Die Einhaltung der DSGVO darf im Rahmen von Wettbewerbsuntersuchungen durch Kartellbehörden geprüft werden, das entschied nun das höchste Gericht der Europäischen Union in Luxemburg (EuGH Urteil vom 4. Juli 2023, Az. C-252/21). Die Personalisierung der Werbung, mit der das soziale Netzwerk Facebook finanziert wird, kann die fragliche Datenverarbeitung insofern nicht als berechtigtes Interesse von Meta (ehemals Facebook) rechtfertigen, sodass das Bundeskartellamt dem Facebook-Konzern die Zusammenführung von Nutzerdaten grundsätzlich verbieten durfte.

Hinter der Entscheidung des EuGH steht das Verbot des Bundeskartellamts gegenüber Meta, in deren Allgemeinen Nutzungsbedingungen die Nutzung des sozialen Netzwerks Facebook von der Verarbeitung der sog. „Off-Facebook-Daten“ ihrer Nutzer abhängig zu machen und diese Daten ohne Einwilligung der Betroffenen zu verarbeiten. Bei Off-Facebook-Daten handelt es sich um Daten, die Aktivitäten der Nutzer außerhalb des sozialen Netzwerks betreffen und die über den Aufruf dritter Websites und Apps oder bei der Nutzung anderer zum Meta-Konzern gehörenden Online-Dienste, wie Instagram oder WhatsApp, erhoben werden. Diese Daten ermöglichen es insbesondere, die an die Facebook Nutzer gerichteten Webenachrichten zu personalisieren, indem Profile der Nutzer erstellt werden. Das Verbot durch das Kartellamt erfolgte hierbei unter Hinweis auf datenschutzrechtliche Bedenken.

Im Rahmen des von Meta geführten Beschwerdeverfahrens gegen diesen Beschluss des Bundeskartellamts rief das zuständige Oberlandesgericht Düsseldorf den EuGH an. Das Oberlandesgericht bat unter anderem darum, zu klären, ob die nationalen Wettbewerbsbehörden prüfen dürfen, ob eine Datenverarbeitung den Anforderungen der DSGVO entspricht und wie in diesem Zusammenhang bestimmte Vorschriften auszulegen und von Betreibern eines sozialen Online-Netzwerks anzuwenden sind.

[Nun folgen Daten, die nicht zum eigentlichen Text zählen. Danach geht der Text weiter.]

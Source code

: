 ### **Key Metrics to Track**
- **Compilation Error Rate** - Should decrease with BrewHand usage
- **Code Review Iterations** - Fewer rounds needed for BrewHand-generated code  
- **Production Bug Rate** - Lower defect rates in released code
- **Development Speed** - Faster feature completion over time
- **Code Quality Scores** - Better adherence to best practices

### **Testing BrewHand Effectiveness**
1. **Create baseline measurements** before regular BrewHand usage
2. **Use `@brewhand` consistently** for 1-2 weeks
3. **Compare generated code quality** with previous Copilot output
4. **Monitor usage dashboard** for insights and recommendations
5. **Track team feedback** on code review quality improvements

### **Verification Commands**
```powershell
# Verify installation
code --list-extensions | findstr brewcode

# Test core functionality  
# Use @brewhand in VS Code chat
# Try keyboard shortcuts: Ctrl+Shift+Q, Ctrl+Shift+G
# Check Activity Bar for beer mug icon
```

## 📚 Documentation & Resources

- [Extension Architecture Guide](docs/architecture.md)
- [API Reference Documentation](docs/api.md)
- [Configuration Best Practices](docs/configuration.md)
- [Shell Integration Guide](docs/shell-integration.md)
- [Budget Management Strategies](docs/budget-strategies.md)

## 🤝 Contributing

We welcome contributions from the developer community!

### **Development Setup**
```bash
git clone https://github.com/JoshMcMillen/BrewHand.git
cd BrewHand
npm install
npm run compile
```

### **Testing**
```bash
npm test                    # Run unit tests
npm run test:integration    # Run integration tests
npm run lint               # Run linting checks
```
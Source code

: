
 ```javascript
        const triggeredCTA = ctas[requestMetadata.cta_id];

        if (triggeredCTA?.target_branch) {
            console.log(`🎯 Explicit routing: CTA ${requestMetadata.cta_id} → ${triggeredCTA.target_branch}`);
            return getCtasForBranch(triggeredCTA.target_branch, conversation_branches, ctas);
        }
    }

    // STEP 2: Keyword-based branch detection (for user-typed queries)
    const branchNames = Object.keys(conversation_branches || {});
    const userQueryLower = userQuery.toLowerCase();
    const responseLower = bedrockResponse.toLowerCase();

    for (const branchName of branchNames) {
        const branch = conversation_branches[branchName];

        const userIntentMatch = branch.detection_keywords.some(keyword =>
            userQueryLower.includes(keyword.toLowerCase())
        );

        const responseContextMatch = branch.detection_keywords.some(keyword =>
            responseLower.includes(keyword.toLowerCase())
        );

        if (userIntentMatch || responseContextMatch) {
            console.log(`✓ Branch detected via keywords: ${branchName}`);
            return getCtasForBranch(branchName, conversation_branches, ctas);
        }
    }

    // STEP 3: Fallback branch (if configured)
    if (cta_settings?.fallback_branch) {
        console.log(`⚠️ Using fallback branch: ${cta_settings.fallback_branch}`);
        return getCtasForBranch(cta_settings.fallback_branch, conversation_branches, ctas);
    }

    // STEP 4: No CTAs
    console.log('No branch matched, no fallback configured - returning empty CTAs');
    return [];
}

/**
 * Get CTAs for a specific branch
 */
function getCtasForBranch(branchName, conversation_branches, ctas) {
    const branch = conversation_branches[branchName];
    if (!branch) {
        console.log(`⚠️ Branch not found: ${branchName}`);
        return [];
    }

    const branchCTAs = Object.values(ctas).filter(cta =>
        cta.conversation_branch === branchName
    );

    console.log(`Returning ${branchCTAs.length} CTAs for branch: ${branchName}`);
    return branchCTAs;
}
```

Auf dieses Vorabentscheidungsersuchen stellte der EuGH nun klar, dass mitgliedstaatliche Wettbewerbsbehörden im Rahmen der Prüfung, ob ein Missbrauch einer beherrschenden Stellung durch Unternehmen vorliegt, feststellen kann, ob ein Verhalten mit der DSGVO vereinbar ist, sofern dies zur Beurteilung des Vorliegens eines solchen Missbrauchs erforderlich ist. Im Sinne des Kohärenzgebots und der Pflicht zur loyalen Zusammenarbeit ergibt sich hierbei jedoch die Verpflichtung der nationalen Wettbewerbsbehörden sich mit den Datenschutzbehörden abzustimmen und mit ihnen zusammenzuarbeiten. Der EuGH führt dazu aus, dass die Wettbewerbsbehörden zu ermitteln haben, ob das in Frage stehende oder ein ähnliches Verhalten bereits Gegenstand einer Entscheidung der Aufsichtsbehörde oder des EuGH war. Ist dies der Fall, dürfen die Wettbewerbsbehörden zwar nicht von den entsprechenden Entscheidungen abweichen, jedoch eigene Schlussfolgerungen unter Berücksichtigung des Wettbewerbsrechts ziehen.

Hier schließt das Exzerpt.